- WHAT TO DO
Exact copies of all the entries are required, and no pictures should appear in them.

- DATA SHOWN
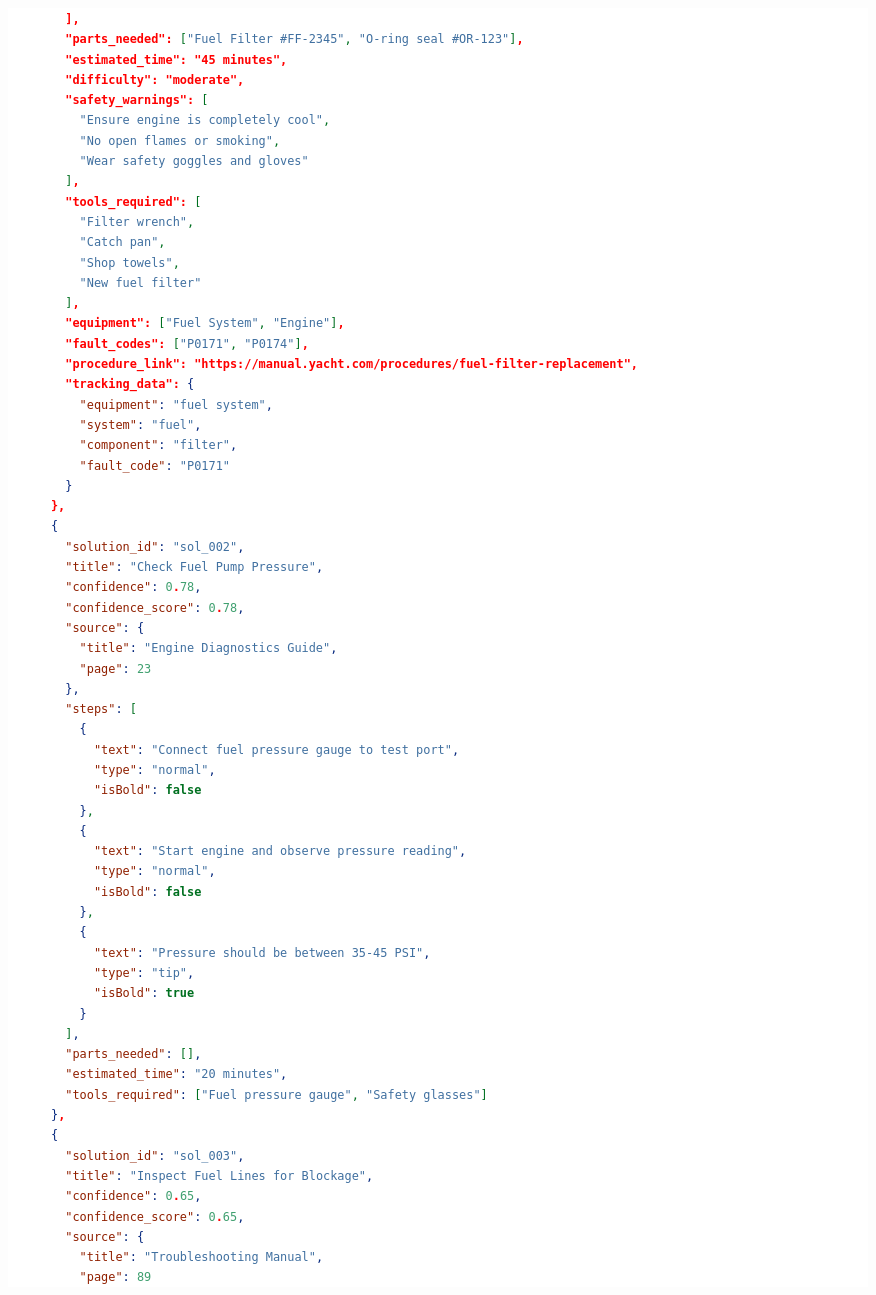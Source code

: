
```json
        ],
        "parts_needed": ["Fuel Filter #FF-2345", "O-ring seal #OR-123"],
        "estimated_time": "45 minutes",
        "difficulty": "moderate",
        "safety_warnings": [
          "Ensure engine is completely cool",
          "No open flames or smoking",
          "Wear safety goggles and gloves"
        ],
        "tools_required": [
          "Filter wrench",
          "Catch pan",
          "Shop towels",
          "New fuel filter"
        ],
        "equipment": ["Fuel System", "Engine"],
        "fault_codes": ["P0171", "P0174"],
        "procedure_link": "https://manual.yacht.com/procedures/fuel-filter-replacement",
        "tracking_data": {
          "equipment": "fuel system",
          "system": "fuel",
          "component": "filter",
          "fault_code": "P0171"
        }
      },
      {
        "solution_id": "sol_002",
        "title": "Check Fuel Pump Pressure",
        "confidence": 0.78,
        "confidence_score": 0.78,
        "source": {
          "title": "Engine Diagnostics Guide",
          "page": 23
        },
        "steps": [
          {
            "text": "Connect fuel pressure gauge to test port",
            "type": "normal",
            "isBold": false
          },
          {
            "text": "Start engine and observe pressure reading",
            "type": "normal",
            "isBold": false
          },
          {
            "text": "Pressure should be between 35-45 PSI",
            "type": "tip",
            "isBold": true
          }
        ],
        "parts_needed": [],
        "estimated_time": "20 minutes",
        "tools_required": ["Fuel pressure gauge", "Safety glasses"]
      },
      {
        "solution_id": "sol_003",
        "title": "Inspect Fuel Lines for Blockage",
        "confidence": 0.65,
        "confidence_score": 0.65,
        "source": {
          "title": "Troubleshooting Manual",
          "page": 89
```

- EXPECTED OUTPUT
Source code

:
```json
        ],
        "parts_needed": ["Fuel Filter #FF-2345", "O-ring seal #OR-123"],
        "estimated_time": "45 minutes",
        "difficulty": "moderate",
        "safety_warnings": [
          "Ensure engine is completely cool",
          "No open flames or smoking",
          "Wear safety goggles and gloves"
        ],
        "tools_required": [
          "Filter wrench",
          "Catch pan",
          "Shop towels",
          "New fuel filter"
        ],
        "equipment": ["Fuel System", "Engine"],
        "fault_codes": ["P0171", "P0174"],
        "procedure_link": "https://manual.yacht.com/procedures/fuel-filter-replacement",
        "tracking_data": {
          "equipment": "fuel system",
          "system": "fuel",
          "component": "filter",
          "fault_code": "P0171"
        }
      },
      {
        "solution_id": "sol_002",
        "title": "Check Fuel Pump Pressure",
        "confidence": 0.78,
        "confidence_score": 0.78,
        "source": {
          "title": "Engine Diagnostics Guide",
          "page": 23
        },
        "steps": [
          {
            "text": "Connect fuel pressure gauge to test port",
            "type": "normal",
            "isBold": false
          },
          {
            "text": "Start engine and observe pressure reading",
            "type": "normal",
            "isBold": false
          },
          {
            "text": "Pressure should be between 35-45 PSI",
            "type": "tip",
            "isBold": true
          }
        ],
        "parts_needed": [],
        "estimated_time": "20 minutes",
        "tools_required": ["Fuel pressure gauge", "Safety glasses"]
      },
      {
        "solution_id": "sol_003",
        "title": "Inspect Fuel Lines for Blockage",
        "confidence": 0.65,
        "confidence_score": 0.65,
        "source": {
          "title": "Troubleshooting Manual",
          "page": 89
```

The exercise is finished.